What I Learned This year: 2018 by Manifold

By thesanfranciscoegotist / /

Our second “What I learned this year” comes from the folks at Manifold. Give a read to their observations – they talk about what they learned and how to use it in their 2019 planning. Good stuff.


Cultural issues are in the front seat.

The focus on cultural content, and brands’ integration of sensitive topics affecting our country into their  narratives, has never been greater. For us, pop-up activations, like Bumble Hive LA, became platforms for people to dive into real cultural issues like mental health and the #metoo movement. The trend has gone far and wide, most recently seen in midterm election polling stations that included moments designed for Instagram (I voted!) and even Parkland school shooting survivor Emma Gonzalez headlining 2018’s Teen Vogue Summit, in lieu of political luminaries or fashion industry influencers. Brands are leveraging their own platforms to tackle real topics in real, authentic ways and inspiring insightful dialogue. 

2019 Plan: Help clients find creative solutions for cultivating genuine, two-way conversations with their consumers to create culturally-relevant moments that transcend marketing.


The MacGyver designer has emerged.

As the creative landscape and design needs shift in the ever changing world of marketing, a new type of creative is emerging. In our world of experiential marketing, we’re seeing the need for a new breed of designer, who lives in the space between 2D graphic designers, architects, interior and UX designers. They have to have a deep understanding of materials, speed of fabrication, how things fit together, how things ship, creating without attaching to walls, working in unconventional spaces – the list goes on. They sometimes need to know how to MacGyver a design solution, have it be temporary and yet still feel permanent, make it beautiful and effective.

2019 Plan: Look for less traditional marketing creatives – architects, engineers, UX designers, interior designers, etc.


Digital mindsets skew expectations.

We live in a digital world – with the ability to make changes, push pixels, publish and disseminate instantaneously. This mindset is causing brands to lose sight of how long it takes to create physical objects to exist in the real world. While this has an immediate impact on our production of experiences (we literally need to wait for paint to dry sometimes), it also affects our process for thorough strategy and thoughtful design, for which we refuse to compromise.

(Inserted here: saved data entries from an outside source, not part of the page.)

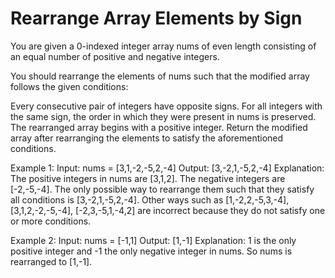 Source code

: # Rearrange Array Elements by Sign
You are given a 0-indexed integer array nums of even length consisting of an equal number of positive and negative integers.

You should rearrange the elements of nums such that the modified array follows the given conditions:

Every consecutive pair of integers have opposite signs. For all integers with the same sign, the order in which they were present in nums is preserved. The rearranged array begins with a positive integer. Return the modified array after rearranging the elements to satisfy the aforementioned conditions.

Example 1: Input: nums = [3,1,-2,-5,2,-4] Output: [3,-2,1,-5,2,-4] Explanation: The positive integers in nums are [3,1,2]. The negative integers are [-2,-5,-4]. The only possible way to rearrange them such that they satisfy all conditions is [3,-2,1,-5,2,-4]. Other ways such as [1,-2,2,-5,3,-4], [3,1,2,-2,-5,-4], [-2,3,-5,1,-4,2] are incorrect because they do not satisfy one or more conditions.

Example 2: Input: nums = [-1,1] Output: [1,-1] Explanation: 1 is the only positive integer and -1 the only negative integer in nums. So nums is rearranged to [1,-1].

2019 Plan: Deal with the pain. Pain is temporary and it doesn’t look like it’s going to stop any time soon. That being said, it doesn’t mean we aren’t going to continue to try educating our clients on lead-time needed to get great work done well.

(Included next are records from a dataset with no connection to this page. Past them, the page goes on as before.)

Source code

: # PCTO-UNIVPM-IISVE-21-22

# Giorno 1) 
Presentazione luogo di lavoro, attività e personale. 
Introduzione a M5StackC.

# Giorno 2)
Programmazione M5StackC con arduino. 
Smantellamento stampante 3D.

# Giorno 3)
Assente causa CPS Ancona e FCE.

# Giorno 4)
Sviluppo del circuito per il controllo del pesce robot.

Cross channel collaboration is increasingly important, but harder than ever.

It’s more important than ever for marketing, social, digital and media teams to align and collaborate with one another more closely. These disciplines rely on each other in so many ways, and when the marketing mix is done right, results are tremendous and speak for themselves. Yet we still often see a chasm between these disciplines.

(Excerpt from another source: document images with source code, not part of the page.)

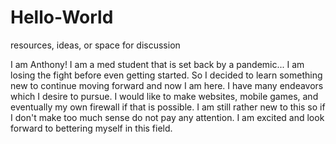 # Hello-World
resources, ideas, or space for discussion


I am Anthony! I am a med student that is set back by a pandemic... I am losing the fight before even getting started. So I decided to learn something new to continue moving forward and now I am here. 
I have many endeavors which I desire to pursue. I would like to make websites, mobile games, and eventually my own firewall if that is possible.
I am still rather new to this so if I don't make too much sense do not pay any attention. I am excited and look forward to bettering myself in this field.

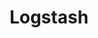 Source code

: ---
codehost: https://github.com/https://github.com/elastic/logstash
facebook: https://facebook.com/elastic.co
guide: https://www.elastic.co/assets/blt946bc636d34a70eb/icon-logstash-bb.svg
logohandle: elasticco_logstash
sort: logstash
title: Logstash
website: https://www.elastic.co/products/logstash
--- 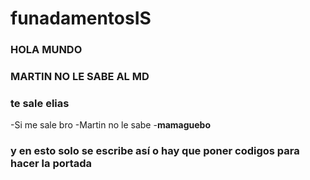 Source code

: # funadamentosIS
### HOLA MUNDO
### MARTIN NO LE SABE AL MD
### te sale elias
-Si me sale bro
-Martin no le sabe
-**mamaguebo**
### y en esto solo se escribe así o hay que poner codigos para hacer la portada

2019 Plan: Be the change you want to see. Think proactively and holistically about what multi-channel approach is needed to amplify the message, and bring it to the client, as opposed to waiting for the client to align their marketing, PR, social and comms teams. Agencies can be more nimble in order to see the whole picture at once, where brand side can sometimes be tough for aligning teams that aren’t aligned and in some cases might not even know each other.